TASK INPUT =>
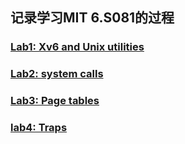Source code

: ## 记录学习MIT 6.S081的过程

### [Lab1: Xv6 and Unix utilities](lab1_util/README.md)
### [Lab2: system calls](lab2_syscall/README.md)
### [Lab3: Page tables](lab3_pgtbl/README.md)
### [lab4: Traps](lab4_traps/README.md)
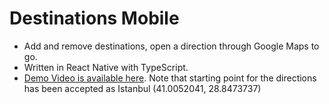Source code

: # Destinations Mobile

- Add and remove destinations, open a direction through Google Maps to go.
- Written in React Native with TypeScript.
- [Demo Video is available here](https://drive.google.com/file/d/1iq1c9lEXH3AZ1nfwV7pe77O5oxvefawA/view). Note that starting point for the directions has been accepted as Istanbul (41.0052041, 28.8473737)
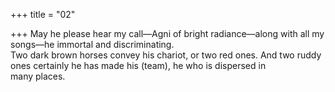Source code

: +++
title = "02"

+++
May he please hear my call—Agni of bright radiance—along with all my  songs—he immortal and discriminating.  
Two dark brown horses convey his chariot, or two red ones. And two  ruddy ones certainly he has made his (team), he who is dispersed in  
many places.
==
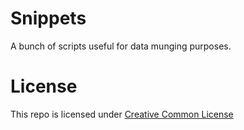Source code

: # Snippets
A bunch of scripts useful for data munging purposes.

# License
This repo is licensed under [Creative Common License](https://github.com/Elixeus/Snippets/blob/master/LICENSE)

EXERCISE DIRECTIONS => Give the lines above again exactly, from the one containing "### [Lab2: system" to the one containing "many places.", both included, but leave out the pictures.

EXERCISE ANSWER =>
### [Lab2: system calls](lab2_syscall/README.md)
### [Lab3: Page tables](lab3_pgtbl/README.md)
### [lab4: Traps](lab4_traps/README.md)
Source code

: # Destinations Mobile

- Add and remove destinations, open a direction through Google Maps to go.
- Written in React Native with TypeScript.
- [Demo Video is available here](https://drive.google.com/file/d/1iq1c9lEXH3AZ1nfwV7pe77O5oxvefawA/view). Note that starting point for the directions has been accepted as Istanbul (41.0052041, 28.8473737)
Source code

: +++
title = "02"

+++
May he please hear my call—Agni of bright radiance—along with all my  songs—he immortal and discriminating.  
Two dark brown horses convey his chariot, or two red ones. And two  ruddy ones certainly he has made his (team), he who is dispersed in  
many places.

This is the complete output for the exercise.